The one-two combo of 1) better performance on linux & 2) jemalloc seeming to fix the issue lured me into believing that the allocator was to blame. I’m not sure what the lesson here is – perhaps more proof of Cunningham’s law? https://en.wikipedia.org/wiki/Ward_Cunningham#Cunningham's_L...

3 comments

Thanks for following up. Just as an FYI, there's a few bugs in your implementation, the most obvious one is the use of ".len()" in a number of places interspersed with ".chars().count()". These two return different values. ".len()" returns then number of UTF-8 bytes in the input string, which for ASCII is the same as ".chars().count()" obviously, but if you do attempt any Unicode characters, your function won't work. ".chars()" provides Unicode Scalar Values (USVs) -- which is a subset of code points, excluding surrogate pairs [1]. Note also this is not the same as a Go rune, which is a code point including surrogate pairs.

Secondly, you re-implemented "std::cmp::min" at the bottom of the file, and I'm not sure if the stdlib version is more optimized.

Lastly, well, you caught the issue with repeated passes over the string.

I've fixed the issues if you're curious: https://gist.github.com/martinmroz/2ff91041416eeff1b81f624ea...

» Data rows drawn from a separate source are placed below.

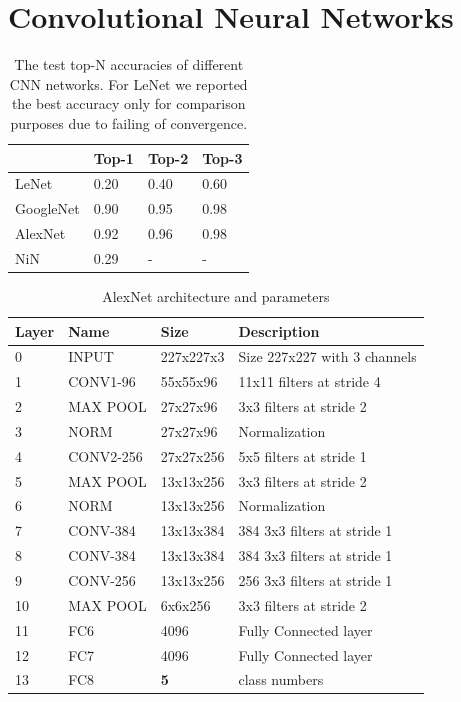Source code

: \section{Convolutional Neural Networks}


\begin{table}[t]
\centering
\begin{tabular}{|l|l|l|l|}
\hline
 & Top-1 & Top-2 & Top-3 \\ \hline
LeNet & 0.20 &  0.40 & 0.60 \\ \hline
GoogleNet &  0.90 & 0.95 & 0.98 \\ \hline
AlexNet &  0.92 & 0.96 & 0.98 \\ \hline
NiN &  0.29 & - & - \\ \hline
\end{tabular}
\caption{The test top-N accuracies of different CNN networks. For LeNet we reported the best accuracy only for comparison purposes due to failing of convergence.}
\label{CNN_test_accuracies}
\end{table}

\begin{table}[t]
\centering
\scriptsize
\begin{tabular}{|l|l|l|l|}
\hline
Layer & Name & Size & Description \\ \hline
0 & INPUT & 227x227x3 & Size 227x227 with 3 channels \\ \hline
1 & CONV1-96 & 55x55x96 & 11x11 filters at stride 4 \\ \hline
2 & MAX POOL & 27x27x96 & 3x3 filters at stride 2 \\ \hline
3 & NORM & 27x27x96 & Normalization \\ \hline
4 & CONV2-256 & 27x27x256 & 5x5 filters at stride 1 \\ \hline
5 & MAX POOL & 13x13x256 & 3x3 filters at stride 2 \\ \hline
6 & NORM & 13x13x256 & Normalization \\ \hline
7 & CONV-384 & 13x13x384 & 384 3x3 filters at stride 1 \\ \hline
8 & CONV-384 & 13x13x384 & 384 3x3 filters at stride 1 \\ \hline
9 & CONV-256 & 13x13x256 & 256 3x3 filters at stride 1 \\ \hline
10 & MAX POOL & 6x6x256 & 3x3 filters at stride 2 \\ \hline
11 & FC6 & 4096 & Fully Connected layer\\ \hline
12 & FC7 & 4096 &  Fully Connected layer \\ \hline
13 & FC8 & \textbf{5} & class numbers \\ \hline
\end{tabular}
\caption{ AlexNet architecture and parameters}
\label{alexnetstructure}
\end{table}

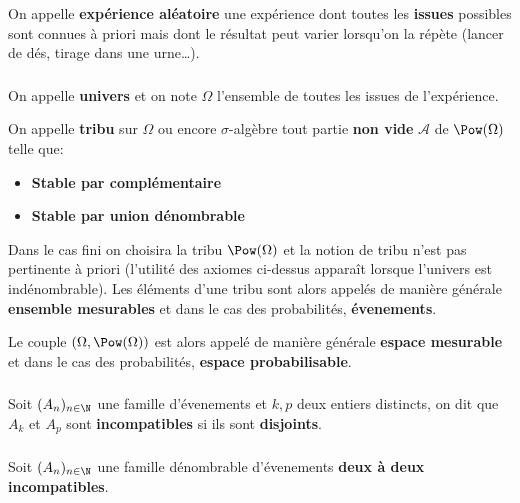 \chapter*{} %

On appelle \textbf{expérience aléatoire} une expérience dont toutes les \textbf{issues} possibles sont connues à priori mais
dont le résultat peut varier lorsqu'on la répète (lancer de dés, tirage dans une urne\ldots).

\subsection*{}
On appelle \textbf{univers} et on note \(\Omega\) l'ensemble de toutes les issues de l'expérience.\+

On appelle \textbf{tribu} sur \(\Omega\) ou encore \(\sigma\)-algèbre tout partie \textbf{non vide} \(\mathscr{A}\) de \(\Pow(\Omega)\) telle que:
\begin{itemize}
   \item \textbf{Stable par complémentaire}
   \item \textbf{Stable par union dénombrable}
\end{itemize}

Dans le cas fini on choisira la tribu \(\Pow(\Omega)\) et la notion de tribu n'est pas pertinente à priori (l'utilité des axiomes ci-dessus apparaît lorsque l'univers est indénombrable).\+
Les éléments d'une tribu sont alors appelés de manière générale \textbf{ensemble mesurables} et dans le cas des probabilités, \textbf{évenements}.\<

Le couple \((\Omega, \Pow(\Omega))\) est alors appelé de manière générale \textbf{espace mesurable} et dans le cas des probabilités, \textbf{espace probabilisable}. 

\subsection*{}
Soit \((A_n)_{n \in \N}\) une famille d'évenements et \(k, p\) deux entiers distincts, on dit que \(A_k\) et \(A_p\) sont \textbf{incompatibles} si ils sont \textbf{disjoints}.

\subsection*{}
Soit \((A_n)_{n \in \N}\) une famille dénombrable d'évenements \textbf{deux à deux incompatibles}.\<


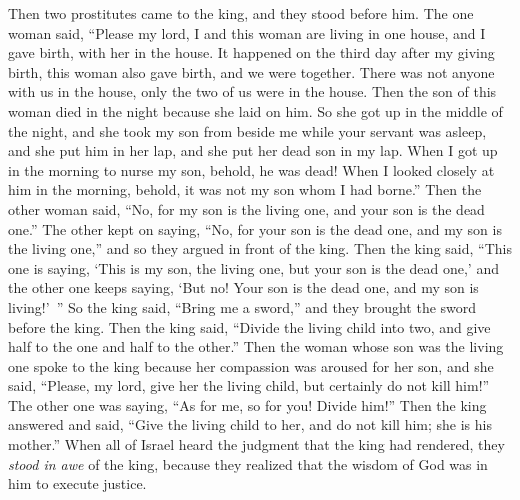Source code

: \begin{biblechapter}
 Then two prostitutes came to the king, and they stood before him.
\verse The one woman said, “Please my lord, I and this woman are living in one house, and I gave birth, with her in the house.
\verse It happened on the third day after my giving birth, this woman also gave birth, and we were together. There was not anyone with us in the house, only the two of us were in the house.
\verse Then the son of this woman died in the night because she laid on him.
\verse So she got up in the middle of the night, and she took my son from beside me while your servant was asleep, and she put him in her lap, and she put her dead son in my lap.
\verse When I got up in the morning to nurse my son, behold, he was dead! When I looked closely at him in the morning, behold, it was not my son whom I had borne.”
\verse Then the other woman said, “No, for my son is the living one, and your son is the dead one.” The other kept on saying, “No, for your son is the dead one, and my son is the living one,” and so they argued in front of the king.
\verse Then the king said, “This one is saying, ‘This is my son, the living one, but your son is the dead one,’ and the other one keeps saying, ‘But no! Your son is the dead one, and my son is living!’ ”
\verse So the king said, “Bring me a sword,” and they brought the sword before the king.
\verse Then the king said, “Divide the living child into two, and give half to the one and half to the other.”
\verse Then the woman whose son was the living one spoke to the king because her compassion was aroused for her son, and she said, “Please, my lord, give her the living child, but certainly do not kill him!” The other one was saying, “As for me, so for you! Divide him!”
\verse Then the king answered and said, “Give the living child to her, and do not kill him; she is his mother.”
\verse When all of Israel heard the judgment that the king had rendered, they \textit{stood in awe} of the king, because they realized that the wisdom of God was in him to execute justice.
\end{biblechapter}

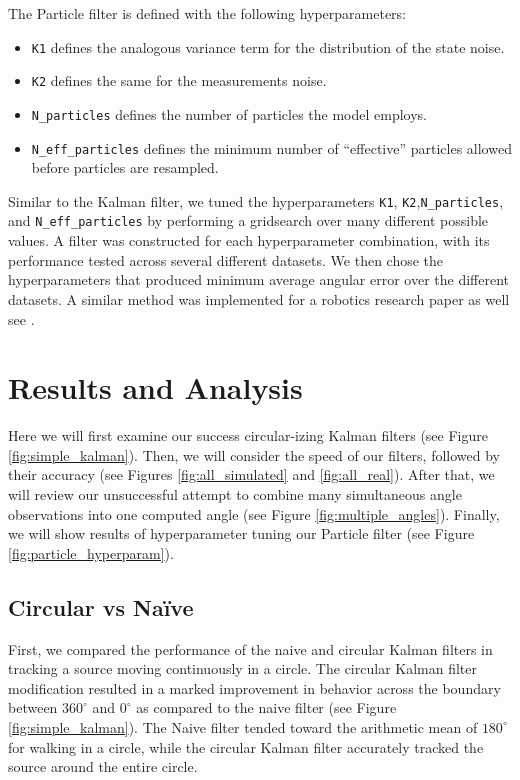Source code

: \documentclass[11pt]{amsart}
\begin{document}
The Particle filter is defined with the following hyperparameters: 
\begin{itemize}
    \item \lstinline{K1} defines the analogous variance term for the distribution of the state noise.
    \item \lstinline{K2} defines the same for the measurements noise.
    \item \lstinline{N_particles} defines the number of particles the model employs.
    \item \lstinline{N_eff_particles} defines the minimum number of “effective” particles allowed before particles are resampled.
\end{itemize}

Similar to the Kalman filter, we tuned the hyperparameters \lstinline{K1},
\lstinline{K2},\newline \lstinline{N_particles}, and \lstinline{N_eff_particles} by performing a
gridsearch over many different possible values. A filter was constructed for each hyperparameter
combination, with its performance tested across several different datasets. We then chose the
hyperparameters that produced minimum average angular error over the different datasets. A similar
method was implemented for a robotics research paper as well see \cite{Oops}.

\section{Results and Analysis}
Here we will first examine our success circular-izing Kalman filters (see Figure \ref{fig:simple_kalman}). 
Then, we will consider the speed of our filters, followed by their accuracy (see Figures \ref{fig:all_simulated} and \ref{fig:all_real}).
After that, we will review our unsuccessful attempt to combine many simultaneous angle observations into one computed angle (see Figure \ref{fig:multiple_angles}).
Finally, we will show results of hyperparameter tuning our Particle filter (see Figure \ref{fig:particle_hyperparam}).

\subsection{Circular vs Naïve}
First, we compared the performance of the naive and circular Kalman filters in tracking a source moving continuously in a circle. The circular Kalman filter modification resulted in a marked improvement in behavior across the boundary between $360^{\circ}$ and $0^{\circ}$ as 
compared to the naive filter (see Figure \ref{fig:simple_kalman}). The Naive filter tended toward the arithmetic mean of $180^{\circ}$ for walking in a circle, while the circular Kalman filter accurately tracked the source around the entire circle.
\end{document}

Unrelated, I hate the term "fake news" as it's an intentional attempt to destroy the world public's faith in news media. It's a cancer on civilized society. Somewhere your civics teacher is crying into some whiskey, even though of course you're joking.

[1] http://www.unicode.org/glossary/#unicode_scalar_value

This doesn't even begin to get into the question of what Levenshtein Distance even means in a Unicode context. What's the Levenshtein Distance of 3 emoji flags? I suppose we should be segmenting by grapheme clusters and utilizing a consistent normalization form when comparing, but Rust has no native support for processing grapheme clusters -- or for normalizations I believe. The UnicodeSegementation crate might help.

Based on some cursory research, the go version differs in a more subtle way too. A Rune is a Code Point, which is a superset of the Rust "char" type; it includes surrogate pairs.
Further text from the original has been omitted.